* _INPUT_
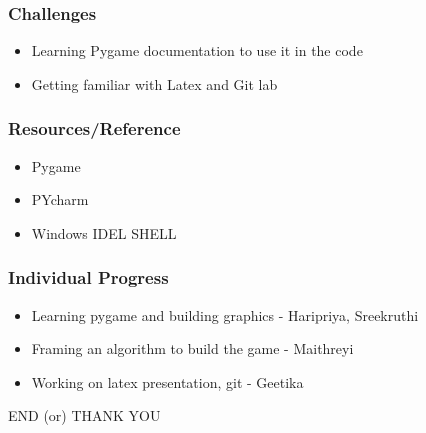 \documentclass[14pt]{beamer}
\begin{document}
    \begin{frame}
	\frametitle{Challenges}
        \begin{itemize}
	    \item Learning Pygame documentation to use it in the code
            \item Getting familiar with Latex and Git lab
        \end{itemize}
    \end{frame}
    \begin{frame}
	\frametitle{Resources/Reference}
	\begin{itemize}
		\item Pygame
                 \item PYcharm
                 \item Windows IDEL SHELL
	\end{itemize}
    \end{frame}
    \begin{frame}
	\frametitle{Individual Progress}
        \begin{itemize}
	     \item Learning pygame and building graphics - Haripriya, Sreekruthi
	     \item Framing an algorithm to build the game - Maithreyi
             \item Working on latex presentation, git - Geetika
        \end{itemize}
    \end{frame}
    
    \begin{frame}
	\begin{center}
	     END (or) THANK YOU
	\end{center}
    \end{frame}
\end{document}

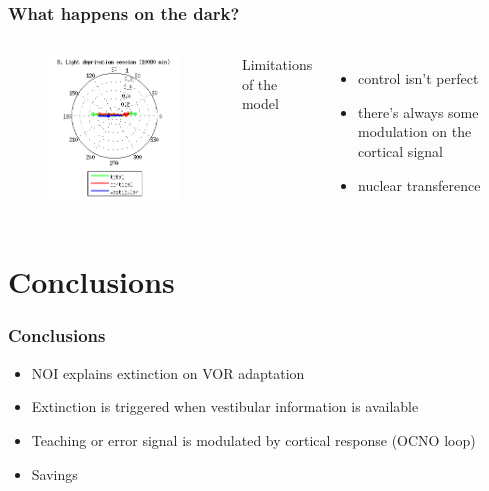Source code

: \documentclass[10pt, compress]{beamer}
\begin{document}
\begin{frame}[fragile]
  \frametitle{What happens on the dark?}
  \begin{columns}[onlytextwidth]
      \begin{figure}
        \includegraphics[scale=0.6]{images/longnoi_11.png}
      \end{figure}
    Limitations of the model
    \begin{itemize}
      \item control isn't perfect
      \item there's always some modulation on the cortical signal
      \item nuclear transference
    \end{itemize}
  \end{columns}
\end{frame}

\section{Conclusions}

\begin{frame}[fragile]
  \frametitle{Conclusions}
  \begin{itemize}
    \item NOI explains extinction on VOR adaptation
    \item Extinction is triggered when vestibular information is available
    \item Teaching or error signal is modulated by cortical response (OCNO loop)
    \item Savings
  \end{itemize}
\end{frame}
\end{document}
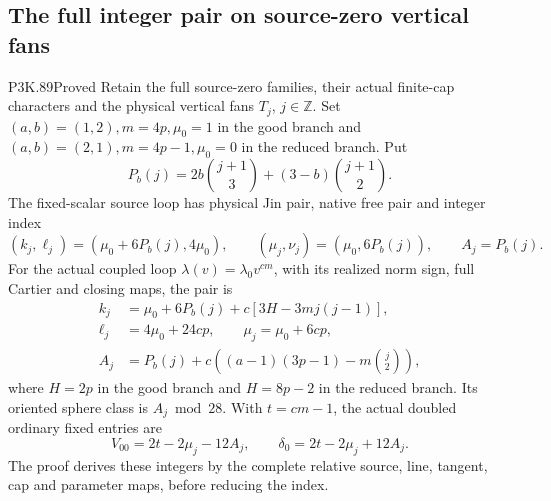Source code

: \subsection{The full integer pair on source-zero vertical fans}
\begin{statement}{P3K.89}{Proved}
Retain the full source-zero families, their actual finite-cap
characters and the physical vertical fans \(T_j\), \(j\in\mathbb Z\).
Set \((a,b)=(1,2),m=4p,\mu_0=1\) in the good branch and
\((a,b)=(2,1),m=4p-1,\mu_0=0\) in the reduced branch. Put
\[
 P_b(j)=2b\binom{j+1}{3}+(3-b)\binom{j+1}{2}.
\]
The fixed-scalar source loop has physical Jin pair, native free
pair and integer index
\[
 (k_j,\ell_j)=(\mu_0+6P_b(j),4\mu_0),\qquad
 (\mu_j,\nu_j)=(\mu_0,6P_b(j)),\qquad A_j=P_b(j).
\]
For the actual coupled loop \(\lambda(v)=\lambda_0v^{cm}\), with
its realized norm sign, full Cartier and closing maps, the pair is
\[
\begin{aligned}
 k_j&=\mu_0+6P_b(j)+c[3H-3m j(j-1)],\\
 \ell_j&=4\mu_0+24cp,\qquad \mu_j=\mu_0+6cp,\\
 A_j&=P_b(j)+c\left((a-1)(3p-1)-m\binom j2\right),
\end{aligned}
\]
where \(H=2p\) in the good branch and \(H=8p-2\) in the reduced
branch. Its oriented sphere class is \(A_j\bmod28\).
With \(t=cm-1\), the actual doubled ordinary fixed entries are
\[
 V_{00}=2t-2\mu_j-12A_j,\qquad
 \delta_0=2t-2\mu_j+12A_j.
\]
The proof derives these integers by the complete relative source,
line, tangent, cap and parameter maps, before reducing the index.
\end{statement}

* _TASK TO CARRY OUT_
Please give an exact printout of all the records, pictures aside.

* _RESPONSE AREA_
 \documentclass[14pt]{beamer}
\begin{document}
    \begin{frame}
	\frametitle{Challenges}
        \begin{itemize}
	    \item Learning Pygame documentation to use it in the code
            \item Getting familiar with Latex and Git lab
        \end{itemize}
    \end{frame}
    \begin{frame}
	\frametitle{Resources/Reference}
	\begin{itemize}
		\item Pygame
                 \item PYcharm
                 \item Windows IDEL SHELL
	\end{itemize}
    \end{frame}
    \begin{frame}
	\frametitle{Individual Progress}
        \begin{itemize}
	     \item Learning pygame and building graphics - Haripriya, Sreekruthi
	     \item Framing an algorithm to build the game - Maithreyi
             \item Working on latex presentation, git - Geetika
        \end{itemize}
    \end{frame}
    
    \begin{frame}
	\begin{center}
	     END (or) THANK YOU
	\end{center}
    \end{frame}
\end{document}

Source code

: \documentclass[10pt, compress]{beamer}
\begin{document}
\begin{frame}[fragile]
  \frametitle{What happens on the dark?}
  \begin{columns}[onlytextwidth]
      \begin{figure}
        \includegraphics[scale=0.6]{images/longnoi_11.png}
      \end{figure}
    Limitations of the model
    \begin{itemize}
      \item control isn't perfect
      \item there's always some modulation on the cortical signal
      \item nuclear transference
    \end{itemize}
  \end{columns}
\end{frame}

\section{Conclusions}

\begin{frame}[fragile]
  \frametitle{Conclusions}
  \begin{itemize}
    \item NOI explains extinction on VOR adaptation
    \item Extinction is triggered when vestibular information is available
    \item Teaching or error signal is modulated by cortical response (OCNO loop)
    \item Savings
  \end{itemize}
\end{frame}
\end{document}
Source code

: \subsection{The full integer pair on source-zero vertical fans}
\begin{statement}{P3K.89}{Proved}
Retain the full source-zero families, their actual finite-cap
characters and the physical vertical fans \(T_j\), \(j\in\mathbb Z\).
Set \((a,b)=(1,2),m=4p,\mu_0=1\) in the good branch and
\((a,b)=(2,1),m=4p-1,\mu_0=0\) in the reduced branch. Put
\[
 P_b(j)=2b\binom{j+1}{3}+(3-b)\binom{j+1}{2}.
\]
The fixed-scalar source loop has physical Jin pair, native free
pair and integer index
\[
 (k_j,\ell_j)=(\mu_0+6P_b(j),4\mu_0),\qquad
 (\mu_j,\nu_j)=(\mu_0,6P_b(j)),\qquad A_j=P_b(j).
\]
For the actual coupled loop \(\lambda(v)=\lambda_0v^{cm}\), with
its realized norm sign, full Cartier and closing maps, the pair is
\[
\begin{aligned}
 k_j&=\mu_0+6P_b(j)+c[3H-3m j(j-1)],\\
 \ell_j&=4\mu_0+24cp,\qquad \mu_j=\mu_0+6cp,\\
 A_j&=P_b(j)+c\left((a-1)(3p-1)-m\binom j2\right),
\end{aligned}
\]
where \(H=2p\) in the good branch and \(H=8p-2\) in the reduced
branch. Its oriented sphere class is \(A_j\bmod28\).
With \(t=cm-1\), the actual doubled ordinary fixed entries are
\[
 V_{00}=2t-2\mu_j-12A_j,\qquad
 \delta_0=2t-2\mu_j+12A_j.
\]
The proof derives these integers by the complete relative source,
line, tangent, cap and parameter maps, before reducing the index.
\end{statement}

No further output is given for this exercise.